What to work on: In how many lines of these records does the word "added" appear? Give the number by itself.
[Provided data]
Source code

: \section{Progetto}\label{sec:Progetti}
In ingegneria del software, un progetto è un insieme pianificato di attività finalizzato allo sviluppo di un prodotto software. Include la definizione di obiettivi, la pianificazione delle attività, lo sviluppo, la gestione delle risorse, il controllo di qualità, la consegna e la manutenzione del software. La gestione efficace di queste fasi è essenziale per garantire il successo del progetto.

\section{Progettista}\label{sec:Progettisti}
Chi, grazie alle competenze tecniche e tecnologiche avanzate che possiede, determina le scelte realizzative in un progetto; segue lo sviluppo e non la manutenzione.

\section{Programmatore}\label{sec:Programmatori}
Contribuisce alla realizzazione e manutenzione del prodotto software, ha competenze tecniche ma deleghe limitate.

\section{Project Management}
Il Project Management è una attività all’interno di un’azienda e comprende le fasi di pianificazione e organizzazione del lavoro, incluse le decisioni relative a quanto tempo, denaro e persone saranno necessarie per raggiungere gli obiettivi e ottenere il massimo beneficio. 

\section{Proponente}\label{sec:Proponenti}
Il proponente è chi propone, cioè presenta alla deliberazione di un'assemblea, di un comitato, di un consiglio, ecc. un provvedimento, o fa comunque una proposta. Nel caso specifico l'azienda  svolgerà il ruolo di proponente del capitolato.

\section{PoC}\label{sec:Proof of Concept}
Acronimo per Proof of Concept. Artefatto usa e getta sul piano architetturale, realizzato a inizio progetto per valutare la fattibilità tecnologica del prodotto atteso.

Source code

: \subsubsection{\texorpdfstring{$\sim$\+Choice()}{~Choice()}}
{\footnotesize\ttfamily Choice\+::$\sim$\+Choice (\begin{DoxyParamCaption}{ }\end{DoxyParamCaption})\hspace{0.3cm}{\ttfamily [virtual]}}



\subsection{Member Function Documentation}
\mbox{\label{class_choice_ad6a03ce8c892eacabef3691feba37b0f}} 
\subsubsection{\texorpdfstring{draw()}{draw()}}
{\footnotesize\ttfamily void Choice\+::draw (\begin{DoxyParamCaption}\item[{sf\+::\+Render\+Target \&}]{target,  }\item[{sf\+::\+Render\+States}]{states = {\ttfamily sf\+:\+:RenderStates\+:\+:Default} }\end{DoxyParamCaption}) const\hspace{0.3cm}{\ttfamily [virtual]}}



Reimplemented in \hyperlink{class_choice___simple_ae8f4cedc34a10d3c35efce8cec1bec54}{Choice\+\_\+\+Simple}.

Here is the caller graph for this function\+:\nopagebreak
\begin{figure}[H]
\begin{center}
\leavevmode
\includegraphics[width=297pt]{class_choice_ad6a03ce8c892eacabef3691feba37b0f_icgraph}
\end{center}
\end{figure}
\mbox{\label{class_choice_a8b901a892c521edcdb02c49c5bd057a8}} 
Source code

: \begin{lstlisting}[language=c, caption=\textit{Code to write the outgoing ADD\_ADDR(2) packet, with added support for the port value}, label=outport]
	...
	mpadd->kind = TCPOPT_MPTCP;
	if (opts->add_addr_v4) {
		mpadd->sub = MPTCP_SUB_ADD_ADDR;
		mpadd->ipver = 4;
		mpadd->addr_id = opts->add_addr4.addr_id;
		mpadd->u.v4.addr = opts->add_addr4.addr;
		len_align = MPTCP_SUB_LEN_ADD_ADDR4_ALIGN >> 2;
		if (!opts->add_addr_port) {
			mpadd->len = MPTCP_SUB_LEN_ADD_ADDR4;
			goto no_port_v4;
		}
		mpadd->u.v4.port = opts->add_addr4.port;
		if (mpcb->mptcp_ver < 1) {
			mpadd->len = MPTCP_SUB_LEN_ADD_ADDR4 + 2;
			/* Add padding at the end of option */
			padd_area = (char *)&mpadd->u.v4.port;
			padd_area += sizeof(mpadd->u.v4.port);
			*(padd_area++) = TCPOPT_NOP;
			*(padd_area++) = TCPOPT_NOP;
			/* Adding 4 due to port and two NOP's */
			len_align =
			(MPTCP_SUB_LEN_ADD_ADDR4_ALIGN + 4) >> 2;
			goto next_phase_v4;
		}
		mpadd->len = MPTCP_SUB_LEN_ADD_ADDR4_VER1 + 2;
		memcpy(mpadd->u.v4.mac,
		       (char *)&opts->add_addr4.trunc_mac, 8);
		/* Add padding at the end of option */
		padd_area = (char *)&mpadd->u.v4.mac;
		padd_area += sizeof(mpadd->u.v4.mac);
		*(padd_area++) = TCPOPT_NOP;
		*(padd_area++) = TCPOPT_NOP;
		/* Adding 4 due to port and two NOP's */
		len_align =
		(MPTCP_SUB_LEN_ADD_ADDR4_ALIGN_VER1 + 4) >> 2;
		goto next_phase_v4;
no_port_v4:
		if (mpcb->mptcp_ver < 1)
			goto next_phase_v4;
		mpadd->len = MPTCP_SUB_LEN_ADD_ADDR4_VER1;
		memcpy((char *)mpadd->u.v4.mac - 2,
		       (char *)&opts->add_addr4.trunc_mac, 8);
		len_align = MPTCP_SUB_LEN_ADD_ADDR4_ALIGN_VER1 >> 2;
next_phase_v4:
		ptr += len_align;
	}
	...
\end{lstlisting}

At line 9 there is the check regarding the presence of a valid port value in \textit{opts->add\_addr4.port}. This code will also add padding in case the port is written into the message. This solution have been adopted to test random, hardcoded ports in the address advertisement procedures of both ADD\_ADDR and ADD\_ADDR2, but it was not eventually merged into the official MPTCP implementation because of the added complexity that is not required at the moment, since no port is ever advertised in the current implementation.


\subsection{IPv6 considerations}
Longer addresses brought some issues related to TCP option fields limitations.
[/Provided data]
Response: 2